JPS62124778A - Semiconductor pressure sensor - Google Patents

Abstract

PURPOSE:To form a diaphragm having extremely thin thickness and little dispersion by shaping the diaphragm by a substance having alkali-proof etching properties. CONSTITUTION:A diaphragm 11 is shaped by three layer films in which both the surface and back of a thin-film consisting of polycrystalline silicon are held by a nitride film (Si3N4), and the periphery of the diaphragm 11 is held by an silicon single crystal substrate 12 and an oxide film layer 13. Four piezo- resistors 14 are formed around the diaphragm 11, the piezo-resistors function as strain detectors, and the piezo-resistors 14 are connected to the outside by Al wirings 16 through contact holes bored to an insulating film 15. The Al wirings 16 except a bonding pad region not shown are coated with a protective film 17.

Description

DETAILED DESCRIPTION OF THE INVENTION [Field of Application of the Invention] The present invention relates to a semiconductor pressure sensor that utilizes the piezo effect of a semiconductor.

[Prior art]

As a conventional semiconductor pressure sensor, for example, electronic material 1
Some of them are published in the February 1982 issue, p. 32-p. 34.

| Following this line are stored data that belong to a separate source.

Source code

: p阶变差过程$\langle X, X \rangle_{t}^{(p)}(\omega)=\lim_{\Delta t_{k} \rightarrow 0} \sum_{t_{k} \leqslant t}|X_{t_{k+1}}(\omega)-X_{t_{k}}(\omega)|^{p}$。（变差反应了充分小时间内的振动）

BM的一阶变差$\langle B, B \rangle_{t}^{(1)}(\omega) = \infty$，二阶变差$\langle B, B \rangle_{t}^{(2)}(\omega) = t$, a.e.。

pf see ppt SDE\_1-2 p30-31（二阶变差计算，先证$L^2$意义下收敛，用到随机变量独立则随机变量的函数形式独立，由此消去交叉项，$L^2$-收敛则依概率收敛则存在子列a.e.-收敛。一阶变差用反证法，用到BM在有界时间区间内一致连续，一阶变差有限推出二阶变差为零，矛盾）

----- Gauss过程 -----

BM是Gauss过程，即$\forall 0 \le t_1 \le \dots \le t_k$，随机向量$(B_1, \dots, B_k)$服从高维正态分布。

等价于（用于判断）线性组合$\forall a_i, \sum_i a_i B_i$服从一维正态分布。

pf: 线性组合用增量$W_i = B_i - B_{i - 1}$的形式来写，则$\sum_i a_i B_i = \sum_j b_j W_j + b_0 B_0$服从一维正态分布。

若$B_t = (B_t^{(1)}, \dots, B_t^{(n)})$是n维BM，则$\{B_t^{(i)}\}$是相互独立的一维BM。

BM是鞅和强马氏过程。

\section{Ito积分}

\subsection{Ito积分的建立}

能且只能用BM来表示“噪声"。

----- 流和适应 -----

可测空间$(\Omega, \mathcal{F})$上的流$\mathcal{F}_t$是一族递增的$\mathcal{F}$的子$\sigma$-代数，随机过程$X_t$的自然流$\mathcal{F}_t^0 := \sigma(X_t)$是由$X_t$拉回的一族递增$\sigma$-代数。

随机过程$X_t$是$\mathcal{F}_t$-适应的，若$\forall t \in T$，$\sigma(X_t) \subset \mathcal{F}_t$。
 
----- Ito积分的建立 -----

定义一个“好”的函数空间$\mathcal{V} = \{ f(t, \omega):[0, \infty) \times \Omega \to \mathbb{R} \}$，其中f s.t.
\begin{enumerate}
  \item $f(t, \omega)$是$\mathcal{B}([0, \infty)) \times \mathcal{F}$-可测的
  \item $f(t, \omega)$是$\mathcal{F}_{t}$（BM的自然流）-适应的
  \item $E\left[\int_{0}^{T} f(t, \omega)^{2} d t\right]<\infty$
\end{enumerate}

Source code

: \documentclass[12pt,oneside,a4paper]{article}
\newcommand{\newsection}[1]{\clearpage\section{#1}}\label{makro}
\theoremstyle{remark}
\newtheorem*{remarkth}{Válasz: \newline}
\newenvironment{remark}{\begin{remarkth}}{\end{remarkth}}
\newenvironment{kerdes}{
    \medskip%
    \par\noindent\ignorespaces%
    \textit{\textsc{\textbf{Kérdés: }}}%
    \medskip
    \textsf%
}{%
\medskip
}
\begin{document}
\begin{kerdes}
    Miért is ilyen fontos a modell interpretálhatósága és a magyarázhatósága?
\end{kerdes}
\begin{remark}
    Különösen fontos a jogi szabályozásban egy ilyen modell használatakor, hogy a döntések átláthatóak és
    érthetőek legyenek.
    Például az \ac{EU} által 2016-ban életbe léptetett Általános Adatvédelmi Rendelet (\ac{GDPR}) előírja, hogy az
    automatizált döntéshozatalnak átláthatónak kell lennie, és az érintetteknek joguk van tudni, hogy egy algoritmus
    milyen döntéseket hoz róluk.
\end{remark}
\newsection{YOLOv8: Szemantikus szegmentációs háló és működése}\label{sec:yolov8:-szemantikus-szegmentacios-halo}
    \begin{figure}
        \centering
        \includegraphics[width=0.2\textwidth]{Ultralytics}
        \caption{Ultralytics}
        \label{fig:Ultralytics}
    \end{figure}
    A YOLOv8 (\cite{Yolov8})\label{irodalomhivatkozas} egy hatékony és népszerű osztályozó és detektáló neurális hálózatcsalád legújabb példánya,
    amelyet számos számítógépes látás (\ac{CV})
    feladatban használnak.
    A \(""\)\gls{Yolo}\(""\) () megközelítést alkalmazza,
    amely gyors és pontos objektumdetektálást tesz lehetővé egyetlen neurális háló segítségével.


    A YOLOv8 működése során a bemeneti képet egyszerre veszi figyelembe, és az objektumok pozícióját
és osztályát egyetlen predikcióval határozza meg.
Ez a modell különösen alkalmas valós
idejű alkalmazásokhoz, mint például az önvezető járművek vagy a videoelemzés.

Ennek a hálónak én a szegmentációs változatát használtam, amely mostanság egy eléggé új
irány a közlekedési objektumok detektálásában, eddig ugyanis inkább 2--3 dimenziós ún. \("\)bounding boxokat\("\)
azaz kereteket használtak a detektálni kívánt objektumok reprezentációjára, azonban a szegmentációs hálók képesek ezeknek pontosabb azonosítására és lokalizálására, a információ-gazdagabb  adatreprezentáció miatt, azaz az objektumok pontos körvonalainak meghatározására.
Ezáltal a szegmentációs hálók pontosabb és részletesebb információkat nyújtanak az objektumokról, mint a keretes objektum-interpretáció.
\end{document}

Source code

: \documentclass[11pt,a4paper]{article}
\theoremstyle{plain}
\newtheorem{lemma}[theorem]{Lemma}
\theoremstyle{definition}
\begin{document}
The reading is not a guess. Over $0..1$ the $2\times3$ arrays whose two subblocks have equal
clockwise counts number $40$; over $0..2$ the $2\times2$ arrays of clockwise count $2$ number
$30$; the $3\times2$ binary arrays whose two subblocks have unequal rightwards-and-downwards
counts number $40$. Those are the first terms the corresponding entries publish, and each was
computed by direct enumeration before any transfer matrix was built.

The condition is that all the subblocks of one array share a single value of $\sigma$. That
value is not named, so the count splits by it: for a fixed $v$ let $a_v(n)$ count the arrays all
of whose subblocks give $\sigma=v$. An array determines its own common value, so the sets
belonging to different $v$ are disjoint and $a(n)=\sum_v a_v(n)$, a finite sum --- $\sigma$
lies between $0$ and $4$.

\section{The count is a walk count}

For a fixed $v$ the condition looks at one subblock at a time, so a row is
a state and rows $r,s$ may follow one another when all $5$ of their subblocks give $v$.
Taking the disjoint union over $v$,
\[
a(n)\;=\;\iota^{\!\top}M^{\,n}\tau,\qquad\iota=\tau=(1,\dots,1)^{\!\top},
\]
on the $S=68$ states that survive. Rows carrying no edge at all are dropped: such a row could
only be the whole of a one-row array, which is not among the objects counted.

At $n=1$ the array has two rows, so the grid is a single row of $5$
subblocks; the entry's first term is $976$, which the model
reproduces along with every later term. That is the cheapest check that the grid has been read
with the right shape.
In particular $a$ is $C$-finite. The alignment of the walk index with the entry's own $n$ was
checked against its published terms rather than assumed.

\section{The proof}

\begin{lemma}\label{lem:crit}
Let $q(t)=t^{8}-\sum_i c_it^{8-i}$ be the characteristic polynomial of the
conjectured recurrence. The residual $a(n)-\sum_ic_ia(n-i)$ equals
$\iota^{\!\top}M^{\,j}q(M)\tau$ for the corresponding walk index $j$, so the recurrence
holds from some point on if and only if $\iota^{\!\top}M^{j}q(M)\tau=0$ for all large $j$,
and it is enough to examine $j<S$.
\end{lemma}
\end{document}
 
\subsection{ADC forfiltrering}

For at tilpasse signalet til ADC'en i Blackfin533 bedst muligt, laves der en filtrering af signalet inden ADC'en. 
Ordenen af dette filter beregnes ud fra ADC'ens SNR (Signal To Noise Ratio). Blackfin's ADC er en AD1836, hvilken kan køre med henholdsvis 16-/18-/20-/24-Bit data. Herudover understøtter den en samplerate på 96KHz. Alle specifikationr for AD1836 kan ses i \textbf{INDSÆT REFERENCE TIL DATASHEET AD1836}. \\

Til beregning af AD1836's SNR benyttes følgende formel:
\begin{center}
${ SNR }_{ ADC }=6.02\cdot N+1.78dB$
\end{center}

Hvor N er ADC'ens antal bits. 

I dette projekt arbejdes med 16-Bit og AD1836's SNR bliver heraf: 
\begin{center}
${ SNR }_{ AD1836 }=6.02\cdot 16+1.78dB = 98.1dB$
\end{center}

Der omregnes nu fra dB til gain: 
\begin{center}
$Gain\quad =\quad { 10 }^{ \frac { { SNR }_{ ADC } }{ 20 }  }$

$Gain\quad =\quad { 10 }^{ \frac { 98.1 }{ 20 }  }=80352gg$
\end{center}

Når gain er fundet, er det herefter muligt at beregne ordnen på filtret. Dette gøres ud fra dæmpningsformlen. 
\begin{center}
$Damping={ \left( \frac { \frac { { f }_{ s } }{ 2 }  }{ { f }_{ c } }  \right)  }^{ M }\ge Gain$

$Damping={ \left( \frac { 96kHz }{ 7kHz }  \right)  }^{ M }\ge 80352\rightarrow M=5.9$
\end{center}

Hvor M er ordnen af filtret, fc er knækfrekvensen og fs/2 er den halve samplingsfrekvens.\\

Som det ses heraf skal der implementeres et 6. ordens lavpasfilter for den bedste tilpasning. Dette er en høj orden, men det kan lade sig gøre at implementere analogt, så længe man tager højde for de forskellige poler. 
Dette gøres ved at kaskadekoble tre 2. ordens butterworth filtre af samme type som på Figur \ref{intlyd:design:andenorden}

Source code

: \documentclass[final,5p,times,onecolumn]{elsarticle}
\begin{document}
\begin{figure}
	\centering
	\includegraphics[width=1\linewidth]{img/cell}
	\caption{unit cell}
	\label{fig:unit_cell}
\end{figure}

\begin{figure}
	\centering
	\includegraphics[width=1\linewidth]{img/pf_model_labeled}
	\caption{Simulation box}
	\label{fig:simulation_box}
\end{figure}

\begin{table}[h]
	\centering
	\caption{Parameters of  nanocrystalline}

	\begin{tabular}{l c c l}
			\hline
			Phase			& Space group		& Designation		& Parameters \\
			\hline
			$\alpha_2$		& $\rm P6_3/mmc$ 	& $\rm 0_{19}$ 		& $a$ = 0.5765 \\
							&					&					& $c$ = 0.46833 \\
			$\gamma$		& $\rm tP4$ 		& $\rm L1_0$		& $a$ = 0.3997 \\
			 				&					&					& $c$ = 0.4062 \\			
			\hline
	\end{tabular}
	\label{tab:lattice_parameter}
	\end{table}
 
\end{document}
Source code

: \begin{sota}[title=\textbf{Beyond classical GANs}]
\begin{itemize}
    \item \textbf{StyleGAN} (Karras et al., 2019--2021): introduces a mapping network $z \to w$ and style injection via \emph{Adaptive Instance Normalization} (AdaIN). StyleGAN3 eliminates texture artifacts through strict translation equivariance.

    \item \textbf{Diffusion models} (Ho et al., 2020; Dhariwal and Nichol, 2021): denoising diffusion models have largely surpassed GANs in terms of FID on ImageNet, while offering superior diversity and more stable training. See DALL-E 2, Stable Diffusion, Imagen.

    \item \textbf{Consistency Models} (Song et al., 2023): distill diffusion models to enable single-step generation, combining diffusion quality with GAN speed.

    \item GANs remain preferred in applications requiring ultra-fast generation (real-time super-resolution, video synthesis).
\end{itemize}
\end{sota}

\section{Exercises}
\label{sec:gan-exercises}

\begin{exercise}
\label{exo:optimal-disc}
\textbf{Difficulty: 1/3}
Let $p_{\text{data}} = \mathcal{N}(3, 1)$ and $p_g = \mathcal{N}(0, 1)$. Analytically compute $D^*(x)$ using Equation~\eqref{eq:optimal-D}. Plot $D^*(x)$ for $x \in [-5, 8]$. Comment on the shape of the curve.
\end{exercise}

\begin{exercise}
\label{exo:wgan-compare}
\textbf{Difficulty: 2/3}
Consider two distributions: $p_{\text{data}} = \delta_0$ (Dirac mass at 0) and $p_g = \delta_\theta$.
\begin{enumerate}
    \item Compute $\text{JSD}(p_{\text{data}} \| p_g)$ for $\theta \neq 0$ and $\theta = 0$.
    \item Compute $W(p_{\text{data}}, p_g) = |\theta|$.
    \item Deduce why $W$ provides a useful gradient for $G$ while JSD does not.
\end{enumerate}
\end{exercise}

FIG. 5 is a sectional view of the semiconductor pressure sensor described above.

In the semiconductor pressure sensor shown in FIG. 5, a thin film portion 3 serving as a diaphragm is formed by etching a portion of a silicon single crystal substrate 1 from the back surface, and a diffused resistor 2 for failure detection is provided on the surface of the thin film portion 3. It has a built-in structure.

Further, the number of diffused resistors 2 is usually four.

These diffused resistors form a Wheatstone bridge circuit, and the circuit is configured to detect strain in the thin film portion 3 as an electrical signal when pressure is applied.

As for the manufacturing method of the diaphragm type semiconductor pressure sensor as described above, first, a diffused resistor 2 is formed on the surface of a silicon single crystal substrate 1, and then a mask that can withstand an alkaline etching solution is formed on the back surface of the silicon single crystal substrate 1. A method is used in which a thin film portion 3 having a thickness of about 20 to 30 grooves is formed by etching from the back side with an alkaline etching solution.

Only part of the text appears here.